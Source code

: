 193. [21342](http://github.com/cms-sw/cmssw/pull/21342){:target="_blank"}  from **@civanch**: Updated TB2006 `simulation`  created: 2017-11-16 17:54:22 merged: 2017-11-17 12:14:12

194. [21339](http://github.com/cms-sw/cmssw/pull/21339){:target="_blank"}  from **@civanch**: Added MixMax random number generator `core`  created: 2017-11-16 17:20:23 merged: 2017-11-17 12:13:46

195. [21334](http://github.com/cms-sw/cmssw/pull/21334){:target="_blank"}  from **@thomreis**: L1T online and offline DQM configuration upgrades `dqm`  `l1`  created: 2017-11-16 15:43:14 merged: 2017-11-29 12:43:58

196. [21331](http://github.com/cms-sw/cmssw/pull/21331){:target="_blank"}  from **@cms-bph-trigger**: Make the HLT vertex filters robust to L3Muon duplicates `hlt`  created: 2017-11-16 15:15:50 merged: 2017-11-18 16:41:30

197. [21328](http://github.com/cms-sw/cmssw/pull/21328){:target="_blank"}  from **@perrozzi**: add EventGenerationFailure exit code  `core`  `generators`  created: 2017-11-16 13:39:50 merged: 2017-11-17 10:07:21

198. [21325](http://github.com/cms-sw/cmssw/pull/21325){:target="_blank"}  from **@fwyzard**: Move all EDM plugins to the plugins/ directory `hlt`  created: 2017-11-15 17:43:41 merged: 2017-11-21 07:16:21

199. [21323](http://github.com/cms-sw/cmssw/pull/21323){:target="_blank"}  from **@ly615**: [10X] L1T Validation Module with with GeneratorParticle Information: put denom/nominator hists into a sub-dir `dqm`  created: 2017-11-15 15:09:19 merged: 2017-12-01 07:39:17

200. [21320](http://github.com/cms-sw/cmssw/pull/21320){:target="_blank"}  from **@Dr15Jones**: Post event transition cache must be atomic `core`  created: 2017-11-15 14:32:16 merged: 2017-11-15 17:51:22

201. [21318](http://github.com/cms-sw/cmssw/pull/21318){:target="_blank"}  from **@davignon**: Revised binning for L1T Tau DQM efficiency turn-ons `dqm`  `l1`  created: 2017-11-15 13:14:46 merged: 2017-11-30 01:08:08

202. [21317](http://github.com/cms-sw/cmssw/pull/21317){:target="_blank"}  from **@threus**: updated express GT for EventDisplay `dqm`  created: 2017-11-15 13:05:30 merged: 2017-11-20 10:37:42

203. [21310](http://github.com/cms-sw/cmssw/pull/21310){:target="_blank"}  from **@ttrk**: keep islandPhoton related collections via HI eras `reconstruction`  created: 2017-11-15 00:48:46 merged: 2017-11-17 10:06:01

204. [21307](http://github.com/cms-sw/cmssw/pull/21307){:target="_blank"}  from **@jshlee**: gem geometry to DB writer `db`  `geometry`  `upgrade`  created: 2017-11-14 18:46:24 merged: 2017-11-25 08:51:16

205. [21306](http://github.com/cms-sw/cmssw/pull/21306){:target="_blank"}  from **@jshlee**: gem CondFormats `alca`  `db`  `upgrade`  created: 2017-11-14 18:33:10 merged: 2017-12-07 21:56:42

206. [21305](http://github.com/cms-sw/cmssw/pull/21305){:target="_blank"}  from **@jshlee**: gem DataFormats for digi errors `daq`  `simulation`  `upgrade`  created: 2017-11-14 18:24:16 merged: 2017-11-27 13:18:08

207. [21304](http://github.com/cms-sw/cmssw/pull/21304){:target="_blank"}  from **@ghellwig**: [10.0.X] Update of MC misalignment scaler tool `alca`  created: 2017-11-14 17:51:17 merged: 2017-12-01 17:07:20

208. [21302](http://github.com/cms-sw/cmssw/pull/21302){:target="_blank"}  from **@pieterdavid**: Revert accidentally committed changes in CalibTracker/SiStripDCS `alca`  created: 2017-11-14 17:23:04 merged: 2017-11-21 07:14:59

====

## Required action
Nothing should be left out when the listing is retyped exactly.

## Written answer
Source code

: 193. [21342](http://github.com/cms-sw/cmssw/pull/21342){:target="_blank"}  from **@civanch**: Updated TB2006 `simulation`  created: 2017-11-16 17:54:22 merged: 2017-11-17 12:14:12

194. [21339](http://github.com/cms-sw/cmssw/pull/21339){:target="_blank"}  from **@civanch**: Added MixMax random number generator `core`  created: 2017-11-16 17:20:23 merged: 2017-11-17 12:13:46

195. [21334](http://github.com/cms-sw/cmssw/pull/21334){:target="_blank"}  from **@thomreis**: L1T online and offline DQM configuration upgrades `dqm`  `l1`  created: 2017-11-16 15:43:14 merged: 2017-11-29 12:43:58

196. [21331](http://github.com/cms-sw/cmssw/pull/21331){:target="_blank"}  from **@cms-bph-trigger**: Make the HLT vertex filters robust to L3Muon duplicates `hlt`  created: 2017-11-16 15:15:50 merged: 2017-11-18 16:41:30

197. [21328](http://github.com/cms-sw/cmssw/pull/21328){:target="_blank"}  from **@perrozzi**: add EventGenerationFailure exit code  `core`  `generators`  created: 2017-11-16 13:39:50 merged: 2017-11-17 10:07:21

198. [21325](http://github.com/cms-sw/cmssw/pull/21325){:target="_blank"}  from **@fwyzard**: Move all EDM plugins to the plugins/ directory `hlt`  created: 2017-11-15 17:43:41 merged: 2017-11-21 07:16:21

199. [21323](http://github.com/cms-sw/cmssw/pull/21323){:target="_blank"}  from **@ly615**: [10X] L1T Validation Module with with GeneratorParticle Information: put denom/nominator hists into a sub-dir `dqm`  created: 2017-11-15 15:09:19 merged: 2017-12-01 07:39:17

200. [21320](http://github.com/cms-sw/cmssw/pull/21320){:target="_blank"}  from **@Dr15Jones**: Post event transition cache must be atomic `core`  created: 2017-11-15 14:32:16 merged: 2017-11-15 17:51:22

201. [21318](http://github.com/cms-sw/cmssw/pull/21318){:target="_blank"}  from **@davignon**: Revised binning for L1T Tau DQM efficiency turn-ons `dqm`  `l1`  created: 2017-11-15 13:14:46 merged: 2017-11-30 01:08:08

202. [21317](http://github.com/cms-sw/cmssw/pull/21317){:target="_blank"}  from **@threus**: updated express GT for EventDisplay `dqm`  created: 2017-11-15 13:05:30 merged: 2017-11-20 10:37:42

203. [21310](http://github.com/cms-sw/cmssw/pull/21310){:target="_blank"}  from **@ttrk**: keep islandPhoton related collections via HI eras `reconstruction`  created: 2017-11-15 00:48:46 merged: 2017-11-17 10:06:01

204. [21307](http://github.com/cms-sw/cmssw/pull/21307){:target="_blank"}  from **@jshlee**: gem geometry to DB writer `db`  `geometry`  `upgrade`  created: 2017-11-14 18:46:24 merged: 2017-11-25 08:51:16

205. [21306](http://github.com/cms-sw/cmssw/pull/21306){:target="_blank"}  from **@jshlee**: gem CondFormats `alca`  `db`  `upgrade`  created: 2017-11-14 18:33:10 merged: 2017-12-07 21:56:42

206. [21305](http://github.com/cms-sw/cmssw/pull/21305){:target="_blank"}  from **@jshlee**: gem DataFormats for digi errors `daq`  `simulation`  `upgrade`  created: 2017-11-14 18:24:16 merged: 2017-11-27 13:18:08

207. [21304](http://github.com/cms-sw/cmssw/pull/21304){:target="_blank"}  from **@ghellwig**: [10.0.X] Update of MC misalignment scaler tool `alca`  created: 2017-11-14 17:51:17 merged: 2017-12-01 17:07:20

208. [21302](http://github.com/cms-sw/cmssw/pull/21302){:target="_blank"}  from **@pieterdavid**: Revert accidentally committed changes in CalibTracker/SiStripDCS `alca`  created: 2017-11-14 17:23:04 merged: 2017-11-21 07:14:59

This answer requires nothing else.